Date of Award

Spring 2021

Document Type

Open Access Dissertation

Department

Moore School of Business

First Advisor

Allen Berger

Second Advisor

Liang Ma

Abstract

Cryptofinance is a term that describes the application of Bitcoin, cryptocurrencies, and blockchain technology to the traditional domains of finance; this includes both asset pricing and corporate finance. This work first documents the new technology, peer-to-peer financial instruments and how they trade, evaluates the small but growing literature in finance and economics, and then explores important relationships that explain cross-country differences in cryptocurrency premiums. The first finding is that investors pay a persistent premium over global prices in countries with less economic freedom, particularly when there exist barriers to trade, less secure property rights, or foreign exchange and capital controls limiting investment freedom. Using the Heritage Foundation’s Economic Freedom Indices, I find that a one standard deviation increase in the composite index leads to a 8.1% decrease in premiums.
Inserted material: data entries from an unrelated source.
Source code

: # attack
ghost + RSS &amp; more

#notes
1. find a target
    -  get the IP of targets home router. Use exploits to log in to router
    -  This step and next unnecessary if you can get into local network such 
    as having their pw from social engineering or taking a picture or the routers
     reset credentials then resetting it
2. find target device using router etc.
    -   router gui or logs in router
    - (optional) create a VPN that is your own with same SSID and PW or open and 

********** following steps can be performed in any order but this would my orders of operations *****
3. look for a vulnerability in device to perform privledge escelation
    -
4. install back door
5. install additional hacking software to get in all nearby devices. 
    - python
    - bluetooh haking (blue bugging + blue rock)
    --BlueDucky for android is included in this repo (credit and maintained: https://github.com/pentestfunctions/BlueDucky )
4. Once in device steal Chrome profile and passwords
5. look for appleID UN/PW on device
Three channels dominate: (1) there is higher demand for cryptocurrencies where there is lack of economic opportunity, (2) binding frictions such as capital and financial controls drive prices higher, and (3) jurisdictional risk hedging plays a significant role. Next, I investigate the effects of banking system access, stability, and access to credit on cross-country differences in cryptocurrency premiums. Physical access to banking services, as measured in ATM and bank branch density, is negatively related to premiums. A one standard deviation increase in both ATM and bank branch density results in 5.2% and 5.3% lower premiums, respectively (against average premiums of 7.0%, so the effects are large in economic magnitude). Premiums are persistently higher in countries with fewer creditor and borrower legal rights (a one standard deviation increase in legal rights is related to 2.7% lower premiums), a higher composition of nonperforming loans in their banking systems (5.8% higher premiums for a one standard deviation increase), and with lower ratios of liquid assets to deposits in their banking system. Taken together, these results indicate that part of cryptocurrency adoption around the world is related to substituting for inadequately provided financial services, and for hedging against banking system instability.